Title: Efficacy of brown sugar flotation and hot water methods for detecting Rhagoletis indifferens (Dipt., Tephritidae) larvae Author
Submitted to: Journal of Applied Entomology
Publication Type: Peer Reviewed Journal
Publication Acceptance Date: October 16, 2011
Publication Date: December 22, 2011
Citation: Yee, W.L. 2011. Efficacy of brown sugar flotation and hot water methods for detecting Rhagoletis indifferens (Dipt., Tephritidae) larvae. Journal of Applied Entomology. DOI:10.1111/J.1439-0418.2011.01672.x pp. 1-12. Interpretive Summary: The western cherry fruit fly damages sweet cherry fruit and must be strictly controlled to avoid export quarantines in the western U.S. Personnel at the USDA-ARS Yakima Agricultural Research Laboratory in Wapato, WA examined the efficacy of several methods for detecting larvae in cherries used to show that fruit are not infested before being exported to other countries. It was found that a brown sugar flotation method detected up to 95% of all larvae, more than a hot water method. Results suggest the brown sugar flotation method could be used as part of a multi-strategy approach to show the absence of larvae in cherries, reducing or eliminating the need to fumigate cherries with methyl bromide.
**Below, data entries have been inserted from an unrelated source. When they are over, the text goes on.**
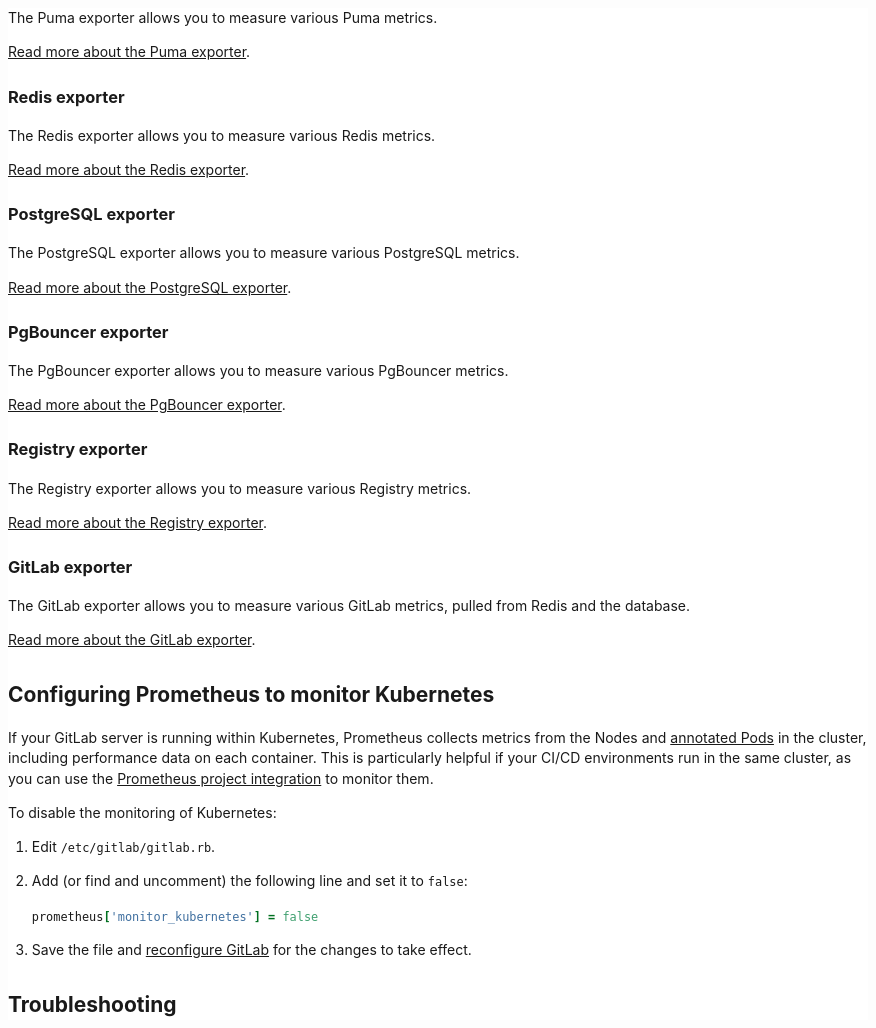 The Puma exporter allows you to measure various Puma metrics.

[Read more about the Puma exporter](puma_exporter.md).

### Redis exporter

The Redis exporter allows you to measure various Redis metrics.

[Read more about the Redis exporter](redis_exporter.md).

### PostgreSQL exporter

The PostgreSQL exporter allows you to measure various PostgreSQL metrics.

[Read more about the PostgreSQL exporter](postgres_exporter.md).

### PgBouncer exporter

The PgBouncer exporter allows you to measure various PgBouncer metrics.

[Read more about the PgBouncer exporter](pgbouncer_exporter.md).

### Registry exporter

The Registry exporter allows you to measure various Registry metrics.

[Read more about the Registry exporter](registry_exporter.md).

### GitLab exporter

The GitLab exporter allows you to measure various GitLab metrics, pulled from Redis and the database.

[Read more about the GitLab exporter](gitlab_exporter.md).

## Configuring Prometheus to monitor Kubernetes

If your GitLab server is running within Kubernetes, Prometheus collects metrics from the Nodes and [annotated Pods](https://prometheus.io/docs/prometheus/latest/configuration/configuration/#kubernetes_sd_config) in the cluster, including performance data on each container. This is particularly helpful if your CI/CD environments run in the same cluster, as you can use the [Prometheus project integration](../../../user/project/integrations/prometheus.md) to monitor them.

To disable the monitoring of Kubernetes:

1. Edit `/etc/gitlab/gitlab.rb`.
1. Add (or find and uncomment) the following line and set it to `false`:

   ```ruby
   prometheus['monitor_kubernetes'] = false
   ```

1. Save the file and [reconfigure GitLab](../../restart_gitlab.md#omnibus-gitlab-reconfigure) for the changes to
   take effect.

## Troubleshooting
Technical Abstract: The brown sugar flotation and hot water methods are accepted procedures for detecting larval western cherry fruit fly, Rhagoletis indifferens Curran, in sweet cherry [Prunus avium (L.) L.] and could be included in a systems approach for showing the absence of larvae in fruit. The methods require crushing cherries and then submerging them in brown sugar solution or hot water to extract the larvae. Larvae are visually detected when they float to the surface of the brown sugar solution or sink in the hot water. The objective here was to test the efficacy of these two methods. Both methods detected at least one larva in all 288 moderately to heavily infested cherry samples. The brown sugar flotation and hot water methods detected 89.6–94.7% and 83.0–85.9% of total larvae, respectively, from cherry samples on each of three dates. Significantly higher percentages of 1st instars were detected using the brown sugar than hot water method on two dates, of 3rd instars on one date, and of total larvae on two dates. Percent detection of 3rd instars was higher than of 1st instars using both methods. For both methods, greater percentages of split whole cherries with seeds and non-split cherries had larvae than split whole cherries with no seeds and halved cherries. The brown sugar method may be more efficacious than the hot water method and could be integrated into a systems approach for R. indifferens, although more thorough crushing of cherries may result in even higher detection rates.